Это же верх безумия! На ходу, перед самой операцией, готовить хирургические инструменты (для гарантии бабы их сначала прокипятили по моему приказу, а потом и в спирту выполоскали). Маску из легкого рядна соорудили доктору, и он, то ли с похмелья, то ли умученный моими распоряжениями, не спорил, когда и ему, и взявшемуся помогать («Воевал-с. Приходилось с ранениями сталкиваться») Михаилу Федоровичу надели эти «намордники». Тут же и наша бабушка-травница подоспела, но ее в операционную не пустили, она после взялась выхаживать да над швом, аккуратно наложенным на живот Демьяна, шептать молитвы…
Если трезвой головой подумать – шанс у нас был хорошо если один из пяти. Или грудь в крестах, или голова в кустах, как говорится. Антибиотиков у нас нет…
Зато есть чайный гриб. Смешно, конечно… но, поскольку заварки у меня теперь было без экономии, как-то она застоялась, и я заметила на поверхности густого коричневого настоя легкую пленочку. Подкормила заварку сахаром, и через два месяца в банке на окне разжилась вполне приличная склизкая медуза.
Почему я сейчас о ней вспомнила? А была в моем прошлом-будущем занятная история. И одна интересная женщина, Ирина Филиппова. Она написала хорошую книгу, которую я читала. Называлась книга, если правильно помню, «Грибы, которые лечат».
Вот в ней я и вычитала об истории чайного гриба и о том, что его серьезно исследовали в пятидесятых годах двадцатого века. И даже сделали из него первый натуральный антибиотик – медузин. Он подавлял патогенные микробы в кишечнике, лечил колиты и энтериты. Ему прочили большое будущее. Но посчитали производство слишком дорогим.
Уж не знаю, может, и чайный гриб помог. Может, травки бабушки Лукерьи. Диета – легкие кисельки да кашки. Никакой грубой пищи. Еще месяц как минимум.
Но Демьян поправлялся.

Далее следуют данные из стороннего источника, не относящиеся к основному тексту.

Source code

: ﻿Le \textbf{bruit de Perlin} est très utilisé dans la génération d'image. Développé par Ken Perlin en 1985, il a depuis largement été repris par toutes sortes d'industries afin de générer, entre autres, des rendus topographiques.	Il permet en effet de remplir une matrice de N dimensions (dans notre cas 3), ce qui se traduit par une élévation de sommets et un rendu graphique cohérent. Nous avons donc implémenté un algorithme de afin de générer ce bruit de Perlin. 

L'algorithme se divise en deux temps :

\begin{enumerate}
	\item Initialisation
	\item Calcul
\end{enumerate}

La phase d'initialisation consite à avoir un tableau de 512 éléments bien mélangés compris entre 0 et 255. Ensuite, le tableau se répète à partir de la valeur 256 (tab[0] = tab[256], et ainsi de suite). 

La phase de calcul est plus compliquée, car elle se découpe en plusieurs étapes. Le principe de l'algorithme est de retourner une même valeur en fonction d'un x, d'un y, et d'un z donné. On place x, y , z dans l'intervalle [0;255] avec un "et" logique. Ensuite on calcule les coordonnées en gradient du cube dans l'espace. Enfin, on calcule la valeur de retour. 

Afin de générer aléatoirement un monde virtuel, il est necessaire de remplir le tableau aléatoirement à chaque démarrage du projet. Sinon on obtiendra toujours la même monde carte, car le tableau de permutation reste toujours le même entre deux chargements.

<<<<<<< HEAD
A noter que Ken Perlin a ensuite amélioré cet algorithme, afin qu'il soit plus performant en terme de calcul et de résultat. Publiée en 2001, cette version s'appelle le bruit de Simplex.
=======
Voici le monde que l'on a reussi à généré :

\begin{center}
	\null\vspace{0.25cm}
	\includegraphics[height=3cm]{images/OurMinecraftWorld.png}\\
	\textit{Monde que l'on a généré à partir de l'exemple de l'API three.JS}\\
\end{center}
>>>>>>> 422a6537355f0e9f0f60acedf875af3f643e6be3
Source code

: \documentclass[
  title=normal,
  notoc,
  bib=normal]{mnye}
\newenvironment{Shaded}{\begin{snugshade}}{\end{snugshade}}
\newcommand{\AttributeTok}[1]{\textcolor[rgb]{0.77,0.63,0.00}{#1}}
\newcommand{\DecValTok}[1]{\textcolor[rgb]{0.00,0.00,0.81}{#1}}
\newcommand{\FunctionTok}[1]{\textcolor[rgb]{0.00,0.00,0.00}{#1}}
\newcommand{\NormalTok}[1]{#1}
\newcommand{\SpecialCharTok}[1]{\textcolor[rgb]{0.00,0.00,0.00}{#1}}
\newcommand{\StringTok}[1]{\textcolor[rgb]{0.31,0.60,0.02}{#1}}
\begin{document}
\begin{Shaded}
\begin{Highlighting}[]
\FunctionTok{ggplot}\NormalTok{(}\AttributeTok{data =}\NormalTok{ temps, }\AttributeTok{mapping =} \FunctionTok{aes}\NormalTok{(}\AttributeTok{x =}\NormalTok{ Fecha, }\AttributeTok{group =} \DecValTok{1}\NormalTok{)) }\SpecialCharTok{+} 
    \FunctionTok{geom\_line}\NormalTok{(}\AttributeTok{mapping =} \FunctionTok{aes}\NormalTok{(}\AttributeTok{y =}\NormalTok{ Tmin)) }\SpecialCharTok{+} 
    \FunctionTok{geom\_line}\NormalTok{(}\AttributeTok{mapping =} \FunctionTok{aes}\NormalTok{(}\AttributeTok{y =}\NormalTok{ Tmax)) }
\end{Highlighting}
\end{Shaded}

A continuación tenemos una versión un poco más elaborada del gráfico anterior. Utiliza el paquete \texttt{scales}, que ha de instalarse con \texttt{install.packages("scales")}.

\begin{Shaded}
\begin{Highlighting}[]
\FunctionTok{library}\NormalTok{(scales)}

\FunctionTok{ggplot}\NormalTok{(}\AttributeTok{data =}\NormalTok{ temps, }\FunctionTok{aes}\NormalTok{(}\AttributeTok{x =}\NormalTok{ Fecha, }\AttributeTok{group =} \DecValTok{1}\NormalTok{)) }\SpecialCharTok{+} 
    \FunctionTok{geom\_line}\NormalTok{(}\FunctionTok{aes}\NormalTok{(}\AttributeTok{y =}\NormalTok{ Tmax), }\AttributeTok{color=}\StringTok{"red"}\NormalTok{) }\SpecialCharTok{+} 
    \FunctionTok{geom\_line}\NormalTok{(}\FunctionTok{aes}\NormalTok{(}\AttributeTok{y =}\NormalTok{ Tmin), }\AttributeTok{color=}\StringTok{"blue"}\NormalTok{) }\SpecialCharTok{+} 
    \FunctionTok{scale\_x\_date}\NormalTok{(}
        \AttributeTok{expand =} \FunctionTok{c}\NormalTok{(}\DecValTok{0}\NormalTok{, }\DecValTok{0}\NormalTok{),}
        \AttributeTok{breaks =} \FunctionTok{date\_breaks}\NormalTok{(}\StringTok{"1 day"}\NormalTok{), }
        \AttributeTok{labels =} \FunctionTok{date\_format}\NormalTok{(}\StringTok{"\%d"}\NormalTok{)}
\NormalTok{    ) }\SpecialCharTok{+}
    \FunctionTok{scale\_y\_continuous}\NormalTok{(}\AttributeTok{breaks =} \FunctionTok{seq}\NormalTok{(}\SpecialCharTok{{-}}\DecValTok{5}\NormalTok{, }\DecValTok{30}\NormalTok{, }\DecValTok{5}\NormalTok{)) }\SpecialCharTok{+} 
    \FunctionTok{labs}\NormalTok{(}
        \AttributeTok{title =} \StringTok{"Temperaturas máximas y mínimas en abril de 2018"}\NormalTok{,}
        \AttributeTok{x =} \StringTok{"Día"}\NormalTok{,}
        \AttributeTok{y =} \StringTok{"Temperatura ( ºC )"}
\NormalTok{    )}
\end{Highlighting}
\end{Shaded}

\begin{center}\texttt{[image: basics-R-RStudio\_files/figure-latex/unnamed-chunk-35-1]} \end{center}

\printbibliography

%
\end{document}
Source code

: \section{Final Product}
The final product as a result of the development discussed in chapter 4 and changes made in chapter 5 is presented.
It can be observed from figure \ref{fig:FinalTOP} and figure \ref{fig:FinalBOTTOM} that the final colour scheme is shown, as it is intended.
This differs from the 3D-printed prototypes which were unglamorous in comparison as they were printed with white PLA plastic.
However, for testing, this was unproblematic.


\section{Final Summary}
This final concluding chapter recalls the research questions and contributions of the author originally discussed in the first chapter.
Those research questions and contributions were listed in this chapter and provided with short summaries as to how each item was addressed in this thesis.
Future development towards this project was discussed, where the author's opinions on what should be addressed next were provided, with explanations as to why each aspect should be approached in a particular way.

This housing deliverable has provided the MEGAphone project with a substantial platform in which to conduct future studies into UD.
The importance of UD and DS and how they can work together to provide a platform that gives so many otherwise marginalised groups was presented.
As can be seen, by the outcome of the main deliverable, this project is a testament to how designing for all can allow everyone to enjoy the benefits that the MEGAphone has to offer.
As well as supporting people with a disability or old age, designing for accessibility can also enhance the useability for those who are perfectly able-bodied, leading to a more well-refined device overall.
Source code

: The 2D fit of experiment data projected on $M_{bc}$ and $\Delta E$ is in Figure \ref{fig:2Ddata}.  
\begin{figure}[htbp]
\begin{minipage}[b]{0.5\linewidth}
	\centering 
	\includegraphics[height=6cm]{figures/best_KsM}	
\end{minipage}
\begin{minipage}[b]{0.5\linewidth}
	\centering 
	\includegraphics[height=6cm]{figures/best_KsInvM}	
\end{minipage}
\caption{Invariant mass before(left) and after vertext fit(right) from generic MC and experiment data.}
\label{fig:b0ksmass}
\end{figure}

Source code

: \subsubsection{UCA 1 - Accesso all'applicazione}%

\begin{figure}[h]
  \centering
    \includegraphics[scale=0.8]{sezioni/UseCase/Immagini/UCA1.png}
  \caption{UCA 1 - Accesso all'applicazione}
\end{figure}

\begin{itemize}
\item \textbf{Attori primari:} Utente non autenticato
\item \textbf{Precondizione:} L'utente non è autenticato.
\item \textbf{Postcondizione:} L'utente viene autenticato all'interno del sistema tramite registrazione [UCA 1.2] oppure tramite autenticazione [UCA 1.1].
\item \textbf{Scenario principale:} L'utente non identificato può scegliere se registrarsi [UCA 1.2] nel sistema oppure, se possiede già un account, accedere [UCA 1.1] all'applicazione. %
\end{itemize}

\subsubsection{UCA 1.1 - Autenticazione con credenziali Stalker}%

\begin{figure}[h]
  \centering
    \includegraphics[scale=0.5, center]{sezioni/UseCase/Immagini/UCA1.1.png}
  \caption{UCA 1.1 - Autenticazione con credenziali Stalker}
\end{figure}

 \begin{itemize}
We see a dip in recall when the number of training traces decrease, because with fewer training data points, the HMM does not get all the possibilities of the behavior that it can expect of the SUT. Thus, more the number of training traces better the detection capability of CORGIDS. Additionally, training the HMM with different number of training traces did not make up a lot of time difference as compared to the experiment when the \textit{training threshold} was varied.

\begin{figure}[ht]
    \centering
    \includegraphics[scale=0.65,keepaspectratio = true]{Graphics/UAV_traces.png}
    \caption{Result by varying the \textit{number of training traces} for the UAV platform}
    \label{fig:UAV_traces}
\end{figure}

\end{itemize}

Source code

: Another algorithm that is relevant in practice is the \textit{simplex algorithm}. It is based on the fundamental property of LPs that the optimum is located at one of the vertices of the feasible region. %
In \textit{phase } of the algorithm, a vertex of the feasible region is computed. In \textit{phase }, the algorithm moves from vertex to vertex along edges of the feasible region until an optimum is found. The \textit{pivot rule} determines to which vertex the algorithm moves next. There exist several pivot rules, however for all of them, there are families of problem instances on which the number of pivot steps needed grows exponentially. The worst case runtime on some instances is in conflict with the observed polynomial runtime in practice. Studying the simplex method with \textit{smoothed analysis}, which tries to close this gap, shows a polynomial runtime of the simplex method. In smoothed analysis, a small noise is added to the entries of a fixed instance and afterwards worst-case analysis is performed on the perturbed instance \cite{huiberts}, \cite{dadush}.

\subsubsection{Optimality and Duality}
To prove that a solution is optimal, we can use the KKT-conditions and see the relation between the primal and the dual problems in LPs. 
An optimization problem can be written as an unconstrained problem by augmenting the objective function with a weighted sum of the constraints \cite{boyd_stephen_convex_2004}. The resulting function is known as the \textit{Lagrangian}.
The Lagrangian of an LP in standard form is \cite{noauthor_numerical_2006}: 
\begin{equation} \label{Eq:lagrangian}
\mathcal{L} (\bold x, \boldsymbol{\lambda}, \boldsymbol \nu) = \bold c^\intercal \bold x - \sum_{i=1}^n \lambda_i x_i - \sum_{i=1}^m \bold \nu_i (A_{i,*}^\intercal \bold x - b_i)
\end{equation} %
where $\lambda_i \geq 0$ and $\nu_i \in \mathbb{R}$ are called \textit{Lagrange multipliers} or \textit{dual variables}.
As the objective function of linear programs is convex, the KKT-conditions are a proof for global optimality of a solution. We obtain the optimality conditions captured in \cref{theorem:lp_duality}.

Заражения не случилось.
Аркадий же Пахомыч после операции и, главное, быстрого уверенного прогресса в выздоровлении пациента пришел в сугубую ажитацию.
Когда-то давно, еще до войны с французом, он служил приват-доцентом на кафедре в Московском университете. Что такого произошло, отчего начинающий ученый оказался в армии на должности полкового лекаря, мужчина умолчал, а я не любопытствовала. Потому что главное было в другом. В проснувшемся заново научном рвении Аркадия Пахомыча. И в его былых знакомствах среди московской профессуры.
И вот теперь мой внезапный сообщник по прогрессорству горел энтузиазмом: он собрался уволиться со службы и срочно, срочно ехать в Москву, в университет, а меня везти с собой. Вместе с банками-склянками и самодельной химической лабораторией.
Он даже от наливочки за обедом отказывался, заявив уверенно: с дурными наклонностями покончено навсегда, дело жизни зовет. Прямо так высокопарно и высказался.
– Не так скоро, Аркадий Пахомыч, – остужал его рвение спокойный и усталый Михаил Первый. – Не так скоро. Спешка нужна при ловле блох, но не в таком ответственном деле. Вы сами подумайте, милостивый государь. Отпуску вам дали всего ничего, а вы даже прошение об отставке еще не подали на высочайшее имя. Пусть вы считаетесь лишь военным чиновником, дезертировать-с со службы вам никто не позволит, а будете своевольничать – отправитесь вместо Москвы в Сибирь. Вам это надо? Нет. К тому же, – он повелительным жестом остановил готового взвиться доктора, – хозяюшка наша, несравненная госпожа Шторм, тоже не свободна. Дите у нее, хозяйство, усадьба, дела. Лето в разгаре, да и лето не самое простое. Что ж, все бросить?